## SageMaker training with your own VPC/subnet

This sample shows how to:

- Setup an VPC to run training job.
- Run a SageMaker Training job using the VPC/Subnet and data from s3.
- Save artifacts into s3 which should use the vpc endpoint created.
- Tear down the infrastructure


**Please make sure the CIDR block in setup/cfn_sm_vpc.yaml does not conflict with your existing VPC. You can also change FSx storage (currently set at 1.2 TB) depending on your data sets**

In [None]:
# Imports
import os
import time
import boto3
from sagemaker import get_execution_role
from sagemaker.pytorch import PyTorch


# Inputs
region = "us-west-2"  # update this if your region is different
region_az = "us-west-2c"  # customize this as needed.
cfn_stack_name = 'vpc-training'  # cloudformation stack name

# Clients
cfn_client = boto3.client("cloudformation", region_name=region)


In [None]:
# Setup infrastructure using CloudFormation
with open("cfn_sm_vpc.yaml", "r") as f:
    template_body = f.read()
    
create_stack_response = cfn_client.create_stack(
    StackName=cfn_stack_name,
    TemplateBody=template_body,
    Parameters=[
        {
            'ParameterKey': 'AZ',
            'ParameterValue': region_az
        }

    ]
)

create_stack_response

In [None]:
# Wait for stack to be created, it takes ~10 minutes to complete.
stack_id = create_stack_response['StackId']

while True:
    response = cfn_client.describe_stacks(
        StackName=stack_id
    )
    status = response['Stacks'][0]['StackStatus']
    if status== "CREATE_IN_PROGRESS":
        print("Create in progress. Waiting..")
        time.sleep(30)
    elif status=="CREATE_COMPLETE":
        print("Stack created!")
        break
    else:
        print("Error creating stack - check the CFN console")
        break

In [None]:
# Get stack outputs
describe_response = cfn_client.describe_stacks(
    StackName=stack_id
)

outputs = describe_response['Stacks'][0]['Outputs']

for output in outputs:
    if output['OutputKey'] == 'sg':
        sec_group = output['OutputValue']
    elif output['OutputKey'] == 'privatesubnet':
        private_subnet_id = output['OutputValue']

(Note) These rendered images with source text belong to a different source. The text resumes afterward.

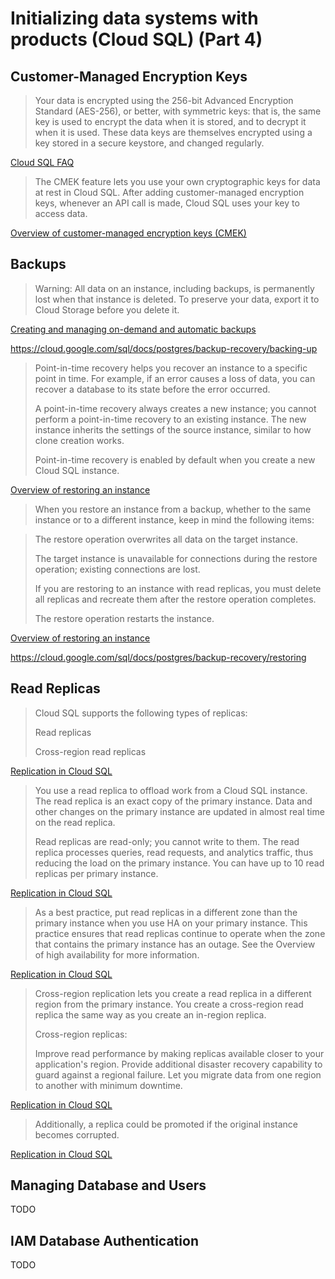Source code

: # Initializing data systems with products (Cloud SQL) (Part 4)

## Customer-Managed Encryption Keys

> Your data is encrypted using the 256-bit Advanced Encryption Standard (AES-256), or better, with symmetric keys: that is, the same key is used to encrypt the data when it is stored, and to decrypt it when it is used. These data keys are themselves encrypted using a key stored in a secure keystore, and changed regularly.

[Cloud SQL FAQ](https://cloud.google.com/sql/faq)

> The CMEK feature lets you use your own cryptographic keys for data at rest in Cloud SQL. After adding customer-managed encryption keys, whenever an API call is made, Cloud SQL uses your key to access data.

[Overview of customer-managed encryption keys (CMEK)](https://cloud.google.com/sql/docs/postgres/cmek)

## Backups

> Warning: All data on an instance, including backups, is permanently lost when that instance is deleted. To preserve your data, export it to Cloud Storage before you delete it.

[Creating and managing on-demand and automatic backups](https://cloud.google.com/sql/docs/postgres/backup-recovery/backing-up)

https://cloud.google.com/sql/docs/postgres/backup-recovery/backing-up

> Point-in-time recovery helps you recover an instance to a specific point in time. For example, if an error causes a loss of data, you can recover a database to its state before the error occurred.
>
> A point-in-time recovery always creates a new instance; you cannot perform a point-in-time recovery to an existing instance. The new instance inherits the settings of the source instance, similar to how clone creation works.
>
> Point-in-time recovery is enabled by default when you create a new Cloud SQL instance.

[Overview of restoring an instance](https://cloud.google.com/sql/docs/postgres/backup-recovery/restore)

> When you restore an instance from a backup, whether to the same instance or to a different instance, keep in mind the following items:

> The restore operation overwrites all data on the target instance.
>
> The target instance is unavailable for connections during the restore operation; existing connections are lost.
>
> If you are restoring to an instance with read replicas, you must delete all replicas and recreate them after the restore operation completes.
> 
> The restore operation restarts the instance.

[Overview of restoring an instance](https://cloud.google.com/sql/docs/postgres/backup-recovery/restore)

https://cloud.google.com/sql/docs/postgres/backup-recovery/restoring

## Read Replicas

> Cloud SQL supports the following types of replicas:
>
> Read replicas
>
> Cross-region read replicas

[Replication in Cloud SQL](https://cloud.google.com/sql/docs/postgres/replication)

> You use a read replica to offload work from a Cloud SQL instance. The read replica is an exact copy of the primary instance. Data and other changes on the primary instance are updated in almost real time on the read replica.
>
> Read replicas are read-only; you cannot write to them. The read replica processes queries, read requests, and analytics traffic, thus reducing the load on the primary instance. You can have up to 10 read replicas per primary instance.

[Replication in Cloud SQL](https://cloud.google.com/sql/docs/postgres/replication)

> As a best practice, put read replicas in a different zone than the primary instance when you use HA on your primary instance. This practice ensures that read replicas continue to operate when the zone that contains the primary instance has an outage. See the Overview of high availability for more information.

[Replication in Cloud SQL](https://cloud.google.com/sql/docs/postgres/replication)

> Cross-region replication lets you create a read replica in a different region from the primary instance. You create a cross-region read replica the same way as you create an in-region replica.
> 
> Cross-region replicas:
> 
> Improve read performance by making replicas available closer to your application's region.
Provide additional disaster recovery capability to guard against a regional failure.
Let you migrate data from one region to another with minimum downtime.

[Replication in Cloud SQL](https://cloud.google.com/sql/docs/postgres/replication)

> Additionally, a replica could be promoted if the original instance becomes corrupted.

[Replication in Cloud SQL](https://cloud.google.com/sql/docs/postgres/replication)

## Managing Database and Users

TODO

## IAM Database Authentication

TODO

print("Security Group ID:", sec_group)
print("Private Subnet ID:", private_subnet_id)


Now, we create a SageMaker training job that uses the vpc/subnet to launch the cluster.

In [None]:

# for ease, so that you can use fsx for data and training artifacts
SM_TRAIN_DIR = "/opt/ml/input/data/train"  # path where fsx is mounted in the training container
hyperparameters = {}
hyperparameters["model-dir"] = f"/opt/ml/model"
hyperparameters["training-dir"] = f"{SM_TRAIN_DIR}"

In [None]:
# setup estimator and invoke
instance_type = "ml.m5.xlarge"
instance_count = 1
base_job_name = f'sagemaker-vpc-training-sample'

estimator = PyTorch(
    entry_point="train.py",
    source_dir=os.getcwd(),
    instance_type=instance_type,
    role=get_execution_role(),
    instance_count=instance_count,
    framework_version="1.13.1",
    py_version="py39",
    hyperparameters=hyperparameters,
    base_job_name=base_job_name,
    subnets = [private_subnet_id],
    security_group_ids=[sec_group],
    max_retry_attempts=30)

estimator.fit({"train":"s3://path"})


### Clean up resources

You can tear down the CloudFormation stack to delete the VPC and associated resources, and the FSx file system to avoid incurring costs.

In [None]:
# Delete the stack

delete_response = cfn_client.delete_stack(
    StackName=stack_id
)

delete_response